Farmers kept busy harvesting boulders
Many homesteaders used more durable oxen rather than horses for the strenuous work of expanding their fields, removing stumps and tilling ground. Most then had to adapt to another hurdle.
Cramped farm fields, cleared of forests and free of stumps, next began to sprout rocks. Seasonal ploughing and winter’s frost worked boulders to the surface. Homesteaders spent time harvesting, not vegetables but stones. Their horses pulled, not wagons loaded with hay to sell to a livery stable, but stone-boats loaded with rocks to the edge of their fields.
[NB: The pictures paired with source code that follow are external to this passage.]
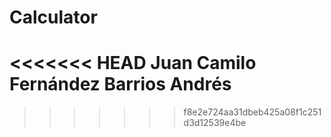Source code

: # Calculator
<<<<<<< HEAD
Juan Camilo Fernández Barrios
Andrés 
=======
>>>>>>> f8e2e724aa31dbeb425a08f1c251d3d12539e4be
Field stone became a handy building material – piled up as barriers at the perimeter of fields, for walls of root cellars and wells, and constructing barn foundations. But many settlers had a surfeit of large stones and the effort hauling them off the field was so great they made mounds throughout their fields, a series of rock pile islands. On some farms after several years, these piles resembled taunting grave markers, monuments in the burial ground of a homesteader’s earlier aspirations. Those who persisted just quipped, if asked what crops they had, “I’m growing stones!”
Pioneers’ hard work and heartbreak suggested to some that Muskoka should never have been promoted for agricultural development but the late 1800s was hard for those settling the Prairies where buffalo grass roots tangled for six feet down, or dry sections of Australia which withered every crop. Thomas McMurray, who promoted Muskoka settlement, offered settlers “practical experience” guidance, but it was for what he plainly called “bush farming” – and they came.
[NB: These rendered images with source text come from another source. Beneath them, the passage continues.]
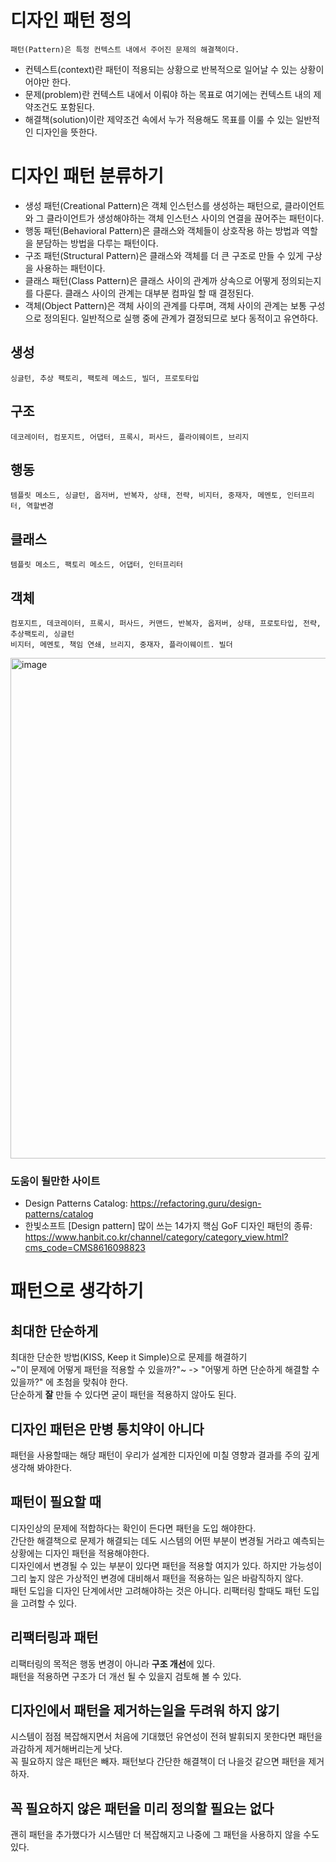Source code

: # 디자인 패턴 정의
    패턴(Pattern)은 특정 컨텍스트 내에서 주어진 문제의 해결책이다.

* 컨텍스트(context)란 패턴이 적용되는 상황으로 반복적으로 일어날 수 있는 상황이어야만 한다.
* 문제(problem)란 컨텍스트 내에서 이뤄야 하는 목표로 여기에는 컨텍스트 내의 제약조건도 포함된다.
* 해결책(solution)이란 제약조건 속에서 누가 적용해도 목표를 이룰 수 있는 일반적인 디자인을 뜻한다.

# 디자인 패턴 분류하기
* 생성 패턴(Creational Pattern)은 객체 인스턴스를 생성하는 패턴으로, 클라이언트와 그 클라이언트가 생성해야하는 객체 인스턴스 사이의 연결을 끊어주는 패턴이다.
* 행동 패턴(Behavioral Pattern)은 클래스와 객체들이 상호작용 하는 방법과 역할을 분담하는 방법을 다루는 패턴이다.
* 구조 패턴(Structural Pattern)은 클래스와 객체를 더 큰 구조로 만들 수 있게 구상을 사용하는 패턴이다.
* 클래스 패턴(Class Pattern)은 클래스 사이의 관계까 상속으로 어떻게 정의되는지를 다룬다. 클래스 사이의 관계는 대부분 컴파일 할 때 결정된다.
* 객체(Object Pattern)은 객체 사이의 관계를 다루며, 객체 사이의 관계는 보통 구성으로 정의된다. 일반적으로 실행 중에 관계가 결정되므로 보다 동적이고 유연하다.

## 생성
    싱글턴, 추상 팩토리, 팩토레 메소드, 빌더, 프로토타입
    
## 구조
    데코레이터, 컴포지트, 어댑터, 프록시, 퍼사드, 플라이웨이트, 브리지
    
## 행동
    템플릿 메소드, 싱글턴, 옵저버, 반복자, 상태, 전략, 비지터, 중재자, 메멘토, 인터프리터, 역할변경
    
## 클래스
    템플릿 메소드, 팩토리 메소드, 어댑터, 인터프리터
    
## 객체
    컴포지트, 데코레이터, 프록시, 퍼사드, 커맨드, 반복자, 옵저버, 상태, 프로토타입, 전략, 추상팩토리, 싱글턴
    비지터, 메멘토, 책임 연쇄, 브리지, 중재자, 플라이웨이트. 빌더


<img width="801" alt="image" src="https://user-images.githubusercontent.com/60346043/175427902-08a38063-d791-4579-a501-0cdf97858316.png">


### 도움이 될만한 사이트
* Design Patterns Catalog: https://refactoring.guru/design-patterns/catalog
* 한빛소프트 [Design pattern] 많이 쓰는 14가지 핵심 GoF 디자인 패턴의 종류: https://www.hanbit.co.kr/channel/category/category_view.html?cms_code=CMS8616098823

# 패턴으로 생각하기

## 최대한 단순하게
최대한 단순한 방법(KISS, Keep it Simple)으로 문제를 해결하기<br/>
~"이 문제에 어떻게 패턴을 적용할 수 있을까?"~ -> "어떻게 하면 단순하게 해결할 수 있을까?" 에 초첨을 맞춰야 한다.<br/>
단순하게 **잘** 만들 수 있다면 굳이 패턴을 적용하지 않아도 된다.
<br/>

## 디자인 패턴은 만병 통치약이 아니다
패턴을 사용할때는 해당 패턴이 우리가 설계한 디자인에 미칠 영향과 결과를 주의 깊게 생각해 봐야한다.

## 패턴이 필요할 때
디자인상의 문제에 적합하다는 확인이 든다면 패턴을 도입 해야한다.<br/>
간단한 해결책으로 문제가 해결되는 데도 시스템의 어떤 부분이 변경될 거라고 예측되는 상황에는 디자인 패턴을 적용해야한다.<br/>
디자인에서 변경될 수 있는 부분이 있다면 패턴을 적용할 여지가 있다. 하지만 가능성이 그리 높지 않은 가상적인 변경에 대비해서 패턴을 적용하는 일은 바람직하지 않다.<br/>
패턴 도입을 디자인 단계에서만 고려해야하는 것은 아니다. 리팩터링 할때도 패턴 도입을 고려할 수 있다.

## 리팩터링과 패턴
리팩터링의 목적은 행동 변경이 아니라 **구조 개선**에 있다.<br/>
패턴을 적용하면 구조가 더 개선 될 수 있을지 검토해 볼 수 있다.

## 디자인에서 패턴을 제거하는일을 두려워 하지 않기
시스템이 점점 복잡해지면서 처음에 기대했던 유연성이 전혀 발휘되지 못한다면 패턴을 과감하게 제거해버리는게 낫다.<br/>
꼭 필요하지 않은 패턴은 빼자. 패턴보다 간단한 해결책이 더 나을것 같으면 패턴을 제거하자.

## 꼭 필요하지 않은 패턴을 미리 정의할 필요는 없다
괜히 패턴을 추가했다가 시스템만 더 복잡해지고 나중에 그 패턴을 사용하지 않을 수도 있다.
Muskoka was filling with pioneer farmers. By 1877, Macaulay Township, out of which Bracebridge grew, was all taken up except for five of the most marginal lots.
Adapting well to “bush farming” realities
The notion that bountiful crops were impossible in Muskoka all depended on the farmer, the farm and the produce in question.
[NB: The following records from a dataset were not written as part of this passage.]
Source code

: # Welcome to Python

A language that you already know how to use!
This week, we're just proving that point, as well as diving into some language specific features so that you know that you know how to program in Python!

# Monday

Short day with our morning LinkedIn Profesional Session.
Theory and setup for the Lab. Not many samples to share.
Muskoka suffered from a narrow idea of what constituted “agricultural production.” By adapting to Muskoka’s potential for crops, homesteaders outdistanced farmers from Simcoe to Middlesex counties with bountiful yields of maple sugar, maple syrup, wool, lamb and mutton, tan bark, logs, and mixed-farm production of vegetables, fruits, chickens, eggs, pork, and milk products, including butter and cheese.
Formation of agricultural societies in Severn Bridge, Gravenhurst, Bracebridge, Baysville, Huntsville and Rosseau helped develop better strains of crops, newer techniques in animal husbandry and improved yields. Their fall fairs, by establishing well-attended public venues for farmers to display their animals and produce, and farm wives their baking and sewing, encouraged higher quality produce and better bred livestock. Fostering competition, the fairs also advanced household arts in baking, pickling, making preserves, churning butter, sewing, quilting and knitting.
Muskoka Agricultural Society officers displayed prize-winning produce from fairs in all sections of the district at Toronto’s Canadian National Exhibition, Ottawa’s Central Canada Exhibition, and fairs at Owen Sound and Barrie.
“It was difficult,” wrote agricultural society president James Boyer to his wife Hannah from Toronto, “to make some of the CNE visitors believe that grapes (Lindley or Rogers No. 9), some bunches of which weighed 1¼ pounds each, were grown in the open air of Muskoka.” One of the samples of wheat grown on light, sandy soil in Macaulay was sold at the CNE’s close to an American for $1, “a very good price.”
“Our Duchess apples are not beaten by any that are exhibited prizes. Both the Globe and the Mail wanted to be paid to puff our exhibit, but we refused to pay them one cent.”
Muskokans would not adapt to hard-bitten reporters, either.